### Problem to solve
Reproduce everything from the line that contains "Bloomington, Indiana USA" down to the line that contains "valor anteriormente pensada." in the listing below, word for word and nothing more. Leave the pictures out.

[Material provided — start]

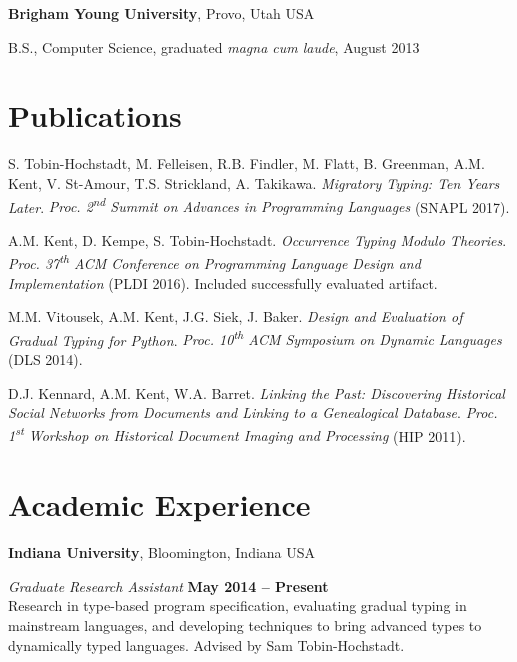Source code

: \documentclass[margin,line]{res}
\newcommand{\ts}{\textsuperscript}
\newenvironment{list1}{
  \begin{list}{\ding{113}}{%
      \setlength{\itemsep}{0in}
      \setlength{\parsep}{0in} \setlength{\parskip}{0in}
      \setlength{\topsep}{0in} \setlength{\partopsep}{0in} 
      \setlength{\leftmargin}{0.17in}}}{\end{list}}
\begin{document}
\begin{resume}
{\bf Brigham Young University}, Provo, Utah USA\\
\vspace*{-.1in}
\begin{list1}
\item[] B.S., Computer Science, graduated \emph{magna cum laude}, August 2013
\end{list1}

\section{\sc Publications}



S. Tobin-Hochstadt, M. Felleisen, R.B. Findler, M. Flatt, B. Greenman,
A.M. Kent, V. St-Amour, T.S. Strickland, A. Takikawa. \emph{Migratory
  Typing: Ten Years Later}. {\em Proc. 2\ts{nd} Summit on Advances in
  Programming Languages} (SNAPL 2017).

A.M. Kent, D. Kempe, S. Tobin-Hochstadt. \emph{Occurrence Typing
  Modulo Theories}. {\em Proc. 37\ts{th} ACM Conference on Programming
  Language Design and Implementation} (PLDI 2016). Included
  successfully evaluated artifact.

M.M. Vitousek, A.M. Kent, J.G. Siek, J. Baker. \emph{Design and
  Evaluation of Gradual Typing for Python}. {\em Proc.  10\ts{th} ACM
    Symposium on Dynamic Languages} (DLS 2014).

D.J. Kennard, A.M. Kent, W.A. Barret. \emph{Linking the Past:
  Discovering Historical Social Networks from Documents and Linking to
  a Genealogical Database}. {\em Proc. 1\ts{st} Workshop on Historical
  Document Imaging and Processing} (HIP 2011).

%

\section{\sc Academic Experience}
{\bf Indiana University}, Bloomington, Indiana USA

\vspace{-.3cm}
{\em Graduate Research Assistant} \hfill {\bf May 2014 -- Present}\\
Research in type-based program specification, evaluating gradual
typing in mainstream languages, and developing techniques
to bring advanced types to dynamically typed languages. Advised by
Sam Tobin-Hochstadt.


\end{resume}
\end{document}
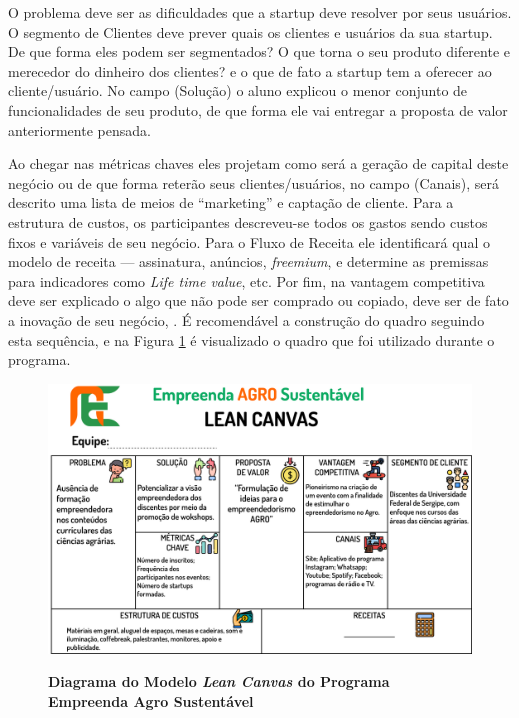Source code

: O problema deve ser as dificuldades que a startup deve resolver por seus usuários. O segmento de Clientes deve prever quais os clientes e usuários da sua startup. De que forma eles podem ser segmentados? O que torna o seu produto diferente e merecedor do dinheiro dos clientes? e o que de fato a startup tem a oferecer ao cliente/usuário. No campo (Solução) o aluno explicou o menor conjunto de funcionalidades de seu produto, de que forma ele vai entregar a proposta de valor anteriormente pensada.

Ao chegar nas métricas chaves eles projetam como será a geração de capital deste negócio ou de que forma reterão seus clientes/usuários, no campo (Canais), será descrito uma lista de meios de “marketing” e captação de cliente. Para a estrutura de custos, os participantes descreveu-se todos os gastos sendo custos fixos e variáveis de seu negócio. Para o Fluxo de Receita ele identificará qual o modelo de receita — assinatura, anúncios, \textit{freemium}, e determine as premissas para indicadores como \textit{Life time value}, etc. Por fim, na vantagem competitiva deve ser explicado o algo que não pode ser comprado ou copiado, deve ser de fato a inovação de seu negócio,  \cite{maurya_running_2012, sebrae_aprenda_2019}. É recomendável a construção do quadro seguindo esta sequência, e na Figura \ref{figura_7} é visualizado o quadro que foi utilizado durante o programa.



\begin{figure}[h!]
\centering
\caption{\textbf{Diagrama do Modelo  \textit{Lean Canvas} do Programa Empreenda Agro Sustentável}}
\includegraphics[scale=0.1]{Imagens/canvas.png}
\label{figura_7}
\end{figure}


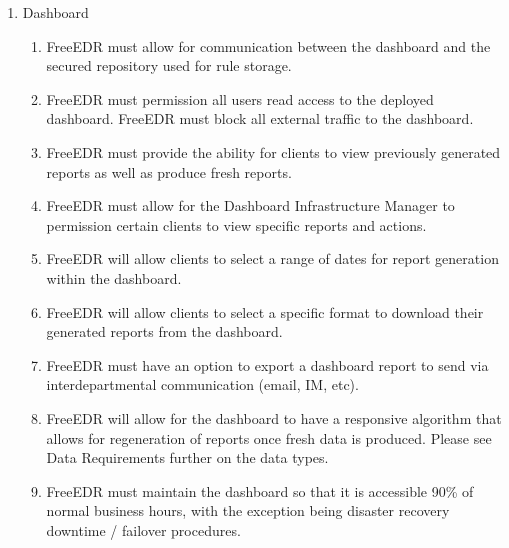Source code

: \documentclass{scrreprt}
\begin{document}
\begin{enumerate}[resume*]
    \item Dashboard
    \begin{enumerate}[label*=\arabic*.]
        \item  FreeEDR must allow for communication between the dashboard and the secured repository used for rule storage.
	\item FreeEDR must permission all users read access to the deployed dashboard. FreeEDR must block all external traffic to the dashboard.
\item FreeEDR must provide the ability for clients to view previously generated reports as well as produce fresh reports.
\item FreeEDR must allow for the Dashboard Infrastructure Manager to permission certain clients to view specific reports and actions. 
\item FreeEDR will allow clients to select a range of dates for report generation within the dashboard.
\item FreeEDR will allow clients to select a specific format to download their generated reports from the dashboard.
\item FreeEDR must have an option to export a dashboard report to send via interdepartmental communication (email, IM, etc).
\item FreeEDR will allow for the dashboard to have a responsive algorithm that allows for regeneration of reports once fresh data is produced. Please see Data Requirements further on the data types.
\item FreeEDR must maintain the dashboard so that it is accessible 90\% of normal business hours, with the exception being disaster recovery downtime / failover procedures.
    \end{enumerate}
\end{enumerate}
\end{document}
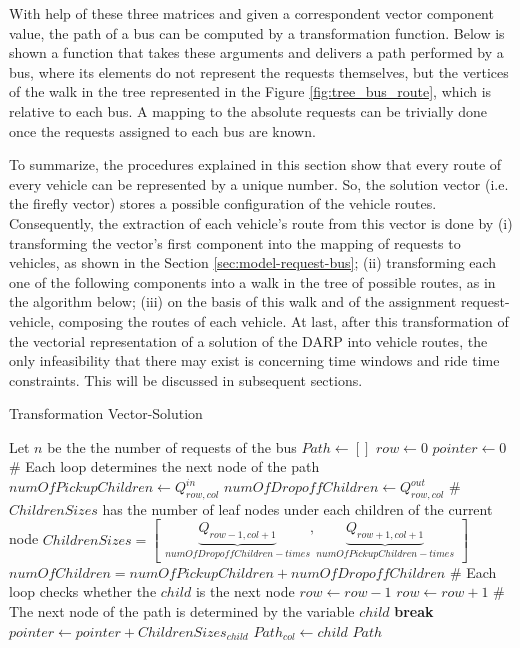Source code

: \documentclass[tuberlin,cic,tc,openright,english,noabntcite,oneside]{iiufrgs}
\begin{document}
With help of these three matrices and given a correspondent vector component value, the path of a bus can be computed by a transformation function. Below is shown a function that takes these arguments and delivers a path performed by a bus, where its elements do not represent the requests themselves, but the vertices of the walk in the tree represented in the Figure \ref{fig:tree_bus_route}, which is relative to each bus. A mapping to the absolute requests can be trivially done once the requests assigned to each bus are known.

To summarize, the procedures explained in this section show that every route of every vehicle can be represented by a unique number. So, the solution vector (i.e. the firefly vector) stores a possible configuration of the vehicle routes. Consequently, the extraction of each vehicle's route from this vector is done by (i) transforming the vector's first component into the mapping of requests to vehicles, as shown in the Section \ref{sec:model-request-bus}; (ii) transforming each one of the following components into a walk in the tree of possible routes, as in the algorithm below; (iii) on the basis of this walk and of the assignment request-vehicle, composing the routes of each vehicle. At last, after this transformation of the vectorial representation of a solution of the DARP into vehicle routes, the only infeasibility that there may exist is concerning time windows and ride time constraints. This will be discussed in subsequent sections.
\begin{algorithm}[H]
\caption{Transformation Vector-Solution}
\begin{algorithmic}
\State Let $n$ be the the number of requests of the bus
\State $Path \gets [ ]$
\State $row \gets 0$
\State $pointer \gets 0$
	\State \# Each loop determines the next node of the path
	\State $\mathit{numOfPickupChildren} \gets Q^{in}_{row,col}$
	\State $\mathit{numOfDropoffChildren} \gets Q^{out}_{row,col}$
	\State \# $ChildrenSizes$ has the number of leaf nodes under each children of the current node
	\State $\displaystyle ChildrenSizes = \begin{bmatrix}\underbrace{Q_{row-1,col+1}}_{\mathit{numOfDropoffChildren}-times}
			, \underbrace{Q_{row+1,col+1}}_{\mathit{numOfPickupChildren}-times}\end{bmatrix}$
	\State $\mathit{numOfChildren} = \mathit{numOfPickupChildren} + \mathit{numOfDropoffChildren}$
		\State \# Each loop checks whether the $child$ is the next node
				\State $row \gets row - 1$
			\Else
				\State $row \gets row + 1$
			\EndIf
			\State \# The next node of the path is determined by the variable $child$
			\State \textbf{break}
		\Else
			\State $pointer \gets pointer + ChildrenSizes_{child}$
		\EndIf
	\EndFor
	\State $Path_{col} \gets child$
\EndFor
\State \Return $Path$
\EndFunction
\end{algorithmic}
\end{algorithm}
\end{document}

[Material provided — finish]

### Response for this exercise
{\bf Indiana University}, Bloomington, Indiana USA

\vspace{-.3cm}
{\em Graduate Research Assistant} \hfill {\bf May 2014 -- Present}\\
Research in type-based program specification, evaluating gradual
typing in mainstream languages, and developing techniques
to bring advanced types to dynamically typed languages. Advised by
Sam Tobin-Hochstadt.


\end{resume}
\end{document}
Source code

: O problema deve ser as dificuldades que a startup deve resolver por seus usuários. O segmento de Clientes deve prever quais os clientes e usuários da sua startup. De que forma eles podem ser segmentados? O que torna o seu produto diferente e merecedor do dinheiro dos clientes? e o que de fato a startup tem a oferecer ao cliente/usuário. No campo (Solução) o aluno explicou o menor conjunto de funcionalidades de seu produto, de que forma ele vai entregar a proposta de valor anteriormente pensada.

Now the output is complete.